In deep learning your learning engine is gradient descent. Francois Chollet

The implication of what Francois is saying is that, LLMs are not “lookup tables”, like the first generation of Alexa. Rather “knowledge” is implicitily embedded within a high-dimensional space.

These parametric curves trained with gradient descent are great fits for everything that’s System 1-type thinking: pattern recognition, intuition, memorization, etc

Is analogy is inperfect, but the model is mapping inputs to somewhere in “latent space” and the output is a probabilities from within that space. However, these models are generalising to within the distribution of the data sampled. i.e. the structure of the world created is based on the data and the gradient descent. This is why so much value and effort goes into prompt engineering. It’s essentially trying to get the model to do interesting things, to move away from the average, to explore some part of latent space that has no probability. I no doubt have the details of what’s going on under the hood wrong. We’re still discovering how LLMs really think. Traceing the thoughts of a large language model.

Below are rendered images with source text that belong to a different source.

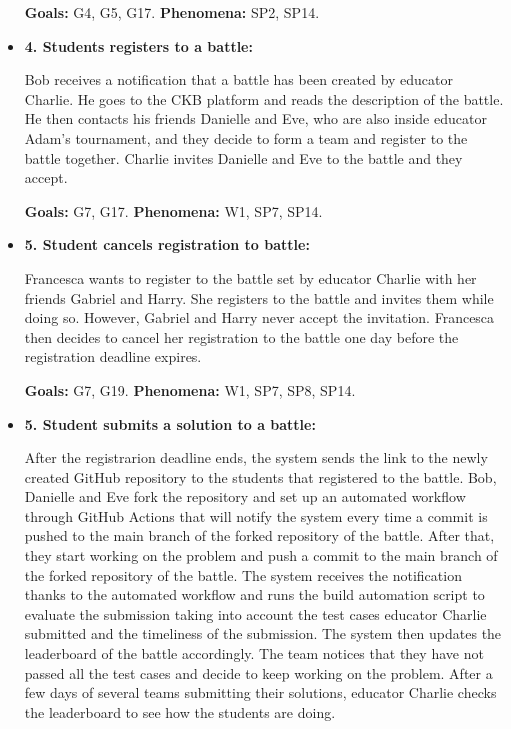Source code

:\documentclass{article}
\begin{document}
\begin{itemize}
    \textbf{Goals:} G4, G5, G17.
    \textbf{Phenomena:} SP2, SP14.

    \item \textbf{4. Students registers to a battle:}
    
    Bob receives a notification that a battle has been created by educator Charlie. He goes to the CKB platform and reads the description of the battle. He then contacts his friends Danielle and Eve, who are also inside educator Adam's tournament, and they decide to form a team and register to the battle together. Charlie invites Danielle and Eve to the battle and they accept. 

    \textbf{Goals:} G7, G17.
    \textbf{Phenomena:} W1, SP7, SP14.

    \item \textbf{5. Student cancels registration to battle:}
    
    Francesca wants to register to the battle set by educator Charlie with her friends Gabriel and Harry. She registers to the battle and invites them while doing so. However, Gabriel and Harry never accept the invitation. Francesca then decides to cancel her registration to the battle one day before the registration deadline expires. 

    \textbf{Goals:} G7, G19.
    \textbf{Phenomena:} W1, SP7, SP8, SP14.

    \item \textbf{5. Student submits a solution to a battle:}
    
    After the registrarion deadline ends, the system sends the link to the newly created GitHub repository to the students that registered to the battle. Bob, Danielle and Eve fork the repository and set up an automated workflow through GitHub Actions that will notify the system every time a commit is pushed to the main branch of the forked repository of the battle. After that, they start working on the problem and push a commit to the main branch of the forked repository of the battle. The system receives the notification thanks to the automated workflow and runs the build automation script to evaluate the submission taking into account the test cases educator Charlie submitted and the timeliness of the submission. The system then updates the leaderboard of the battle accordingly. The team notices that they have not passed all the test cases and decide to keep working on the problem. After a few days of several teams submitting their solutions, educator Charlie checks the leaderboard to see how the students are doing.


\end{itemize}
\end{document}
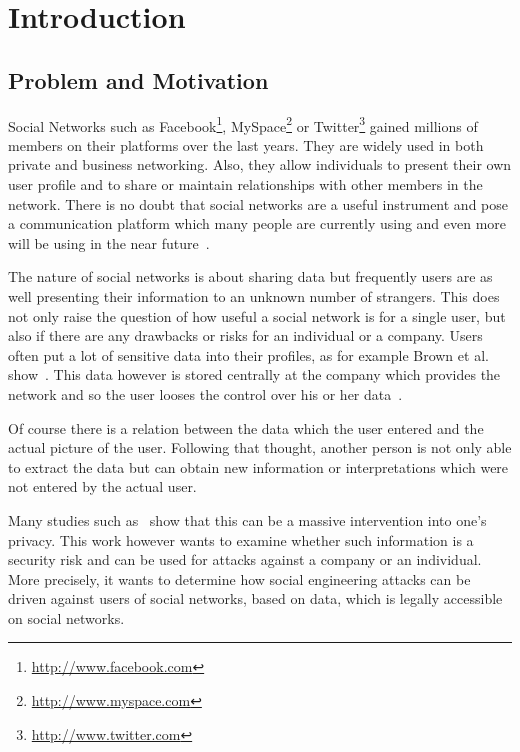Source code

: \chapter{Introduction}
\label{chap:introduction}

\section{Problem and Motivation}

Social Networks such as Facebook\footnote{\url{http://www.facebook.com}},
MySpace\footnote{\url{http://www.myspace.com}} or
Twitter\footnote{\url{http://www.twitter.com}} gained millions of members on
their platforms over the last years. They are widely used in both private and
business networking. Also, they allow individuals to present their own user
profile and to share or maintain relationships with other members in the
network. There is no doubt that social networks are a useful instrument and
pose a communication platform which many people are currently using and even
more will be using in the near future~\cite{whitworth2009}.

The nature of social networks is about sharing data but frequently users are as
well presenting their information to an unknown number of strangers. This does
not only raise the question of how useful a social network is for a single
user, but also if there are any drawbacks or risks for an individual or a
company. Users often put a lot of sensitive data into their
profiles, as for example Brown et al. show~\cite{brown2008}. This data however
is stored centrally at the company which provides the network and so the user
looses the control over his or her data~\cite{fraunhofer2008}.

Of course there is a relation between the data which the user entered and the
actual picture of the user. Following that thought, another person is not only
able to extract the data but can obtain new information or interpretations
which were not entered by the actual user.

Many studies such as~\cite{fraunhofer2008,gross2005} show that this can be a
massive intervention into one's privacy. This work however wants to examine
whether such information is a security risk and can be used for attacks
against a company or an individual. More precisely, it wants to determine how
social engineering attacks can be driven against users of social networks,
based on data, which is legally accessible on social networks.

In Google’s Q3’24 earnings call, Sundar Pichai say more than 25% of all new code at Google is generated by AI. If the future is here but not unverisally distributed, what percent of the web will be AI generated? What is the AI training on, the web? This recursive loop is what folks call “model collapse”.

The more the Internet consists of AI-generated texts, the narrower the distribution of future training data becomes. LLMs trained on this text may become even more narrow, starting a downward spiral. This is called model collapse: Tails of the distribution are thinned out and disappear. The distribution becomes narrower over time. @ChristophMolnar

Much of knowledge work is in the tails of the distribution. In order to be valuable as a knowledge work in the economy, you must seek “the edge of chaos”.